If you have hordes of hostile monsters roaming about, I doubt you'd find many settlements without walls and people to defend them. So, when I see roadside inns and hamlets in games that have a lot of hostile monsters, and the people in that world acknowledge the existence of so many hostile monsters (hiring you to kill them, save people, etc), I struggle to immerse myself in the setting. You can't just take medieval Europe and throw monsters and magic in and expect it to stay the same. It wouldn't be the same by any stretch of the imagination.

Knowing a dragon lives nearby, one that is preying upon people and cattle both, would result in more than just folk hanging around moaning about it; they'd probably leave in reality if they couldn't chase it off. If the dead are known to frequently rise and feed upon the living, then why would you ever see isolated houses outside the safety of a town wall? Why would anyone ever create graveyards inside a town? Hell! Why would they create graveyards at all? It's the little things that make monsters seem like they actually belong in your world that help create a sense of believability.

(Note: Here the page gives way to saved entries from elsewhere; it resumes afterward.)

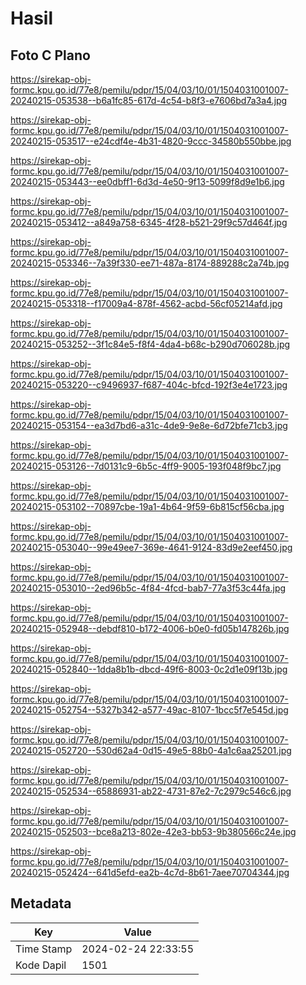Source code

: # Hasil

## Foto C Plano

https://sirekap-obj-formc.kpu.go.id/77e8/pemilu/pdpr/15/04/03/10/01/1504031001007-20240215-053538--b6a1fc85-617d-4c54-b8f3-e7606bd7a3a4.jpg

https://sirekap-obj-formc.kpu.go.id/77e8/pemilu/pdpr/15/04/03/10/01/1504031001007-20240215-053517--e24cdf4e-4b31-4820-9ccc-34580b550bbe.jpg

https://sirekap-obj-formc.kpu.go.id/77e8/pemilu/pdpr/15/04/03/10/01/1504031001007-20240215-053443--ee0dbff1-6d3d-4e50-9f13-5099f8d9e1b6.jpg

https://sirekap-obj-formc.kpu.go.id/77e8/pemilu/pdpr/15/04/03/10/01/1504031001007-20240215-053412--a849a758-6345-4f28-b521-29f9c57d464f.jpg

https://sirekap-obj-formc.kpu.go.id/77e8/pemilu/pdpr/15/04/03/10/01/1504031001007-20240215-053346--7a39f330-ee71-487a-8174-889288c2a74b.jpg

https://sirekap-obj-formc.kpu.go.id/77e8/pemilu/pdpr/15/04/03/10/01/1504031001007-20240215-053318--f17009a4-878f-4562-acbd-56cf05214afd.jpg

https://sirekap-obj-formc.kpu.go.id/77e8/pemilu/pdpr/15/04/03/10/01/1504031001007-20240215-053252--3f1c84e5-f8f4-4da4-b68c-b290d706028b.jpg

https://sirekap-obj-formc.kpu.go.id/77e8/pemilu/pdpr/15/04/03/10/01/1504031001007-20240215-053220--c9496937-f687-404c-bfcd-192f3e4e1723.jpg

https://sirekap-obj-formc.kpu.go.id/77e8/pemilu/pdpr/15/04/03/10/01/1504031001007-20240215-053154--ea3d7bd6-a31c-4de9-9e8e-6d72bfe71cb3.jpg

https://sirekap-obj-formc.kpu.go.id/77e8/pemilu/pdpr/15/04/03/10/01/1504031001007-20240215-053126--7d0131c9-6b5c-4ff9-9005-193f048f9bc7.jpg

https://sirekap-obj-formc.kpu.go.id/77e8/pemilu/pdpr/15/04/03/10/01/1504031001007-20240215-053102--70897cbe-19a1-4b64-9f59-6b815cf56cba.jpg

https://sirekap-obj-formc.kpu.go.id/77e8/pemilu/pdpr/15/04/03/10/01/1504031001007-20240215-053040--99e49ee7-369e-4641-9124-83d9e2eef450.jpg

https://sirekap-obj-formc.kpu.go.id/77e8/pemilu/pdpr/15/04/03/10/01/1504031001007-20240215-053010--2ed96b5c-4f84-4fcd-bab7-77a3f53c44fa.jpg

https://sirekap-obj-formc.kpu.go.id/77e8/pemilu/pdpr/15/04/03/10/01/1504031001007-20240215-052948--debdf810-b172-4006-b0e0-fd05b147826b.jpg

https://sirekap-obj-formc.kpu.go.id/77e8/pemilu/pdpr/15/04/03/10/01/1504031001007-20240215-052840--1dda8b1b-dbcd-49f6-8003-0c2d1e09f13b.jpg

https://sirekap-obj-formc.kpu.go.id/77e8/pemilu/pdpr/15/04/03/10/01/1504031001007-20240215-052754--5327b342-a577-49ac-8107-1bcc5f7e545d.jpg

https://sirekap-obj-formc.kpu.go.id/77e8/pemilu/pdpr/15/04/03/10/01/1504031001007-20240215-052720--530d62a4-0d15-49e5-88b0-4a1c6aa25201.jpg

https://sirekap-obj-formc.kpu.go.id/77e8/pemilu/pdpr/15/04/03/10/01/1504031001007-20240215-052534--65886931-ab22-4731-87e2-7c2979c546c6.jpg

https://sirekap-obj-formc.kpu.go.id/77e8/pemilu/pdpr/15/04/03/10/01/1504031001007-20240215-052503--bce8a213-802e-42e3-bb53-9b380566c24e.jpg

https://sirekap-obj-formc.kpu.go.id/77e8/pemilu/pdpr/15/04/03/10/01/1504031001007-20240215-052424--641d5efd-ea2b-4c7d-8b61-7aee70704344.jpg


## Metadata

| Key        | Value               |
| ---------- | ------------------- |
| Time Stamp | 2024-02-24 22:33:55 |
| Kode Dapil | 1501                |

That's what I like to see in games and stories.

If monsters are less numerous and more supernatural in nature (cursed beings, demons, etc), then I really don't need to see how they fit into the wider world beyond a vague explanation linked to superstition, religion, etc.

I'm the kind of person who likes to be able to see hints of a wider world, even if I can't visit those areas. A large city with out of bounds areas that makes it look far larger than it actually is, for example. I also like to see farms, merchants selling more than just weapons and armour, signs of culture outside of prophecies, and other such things.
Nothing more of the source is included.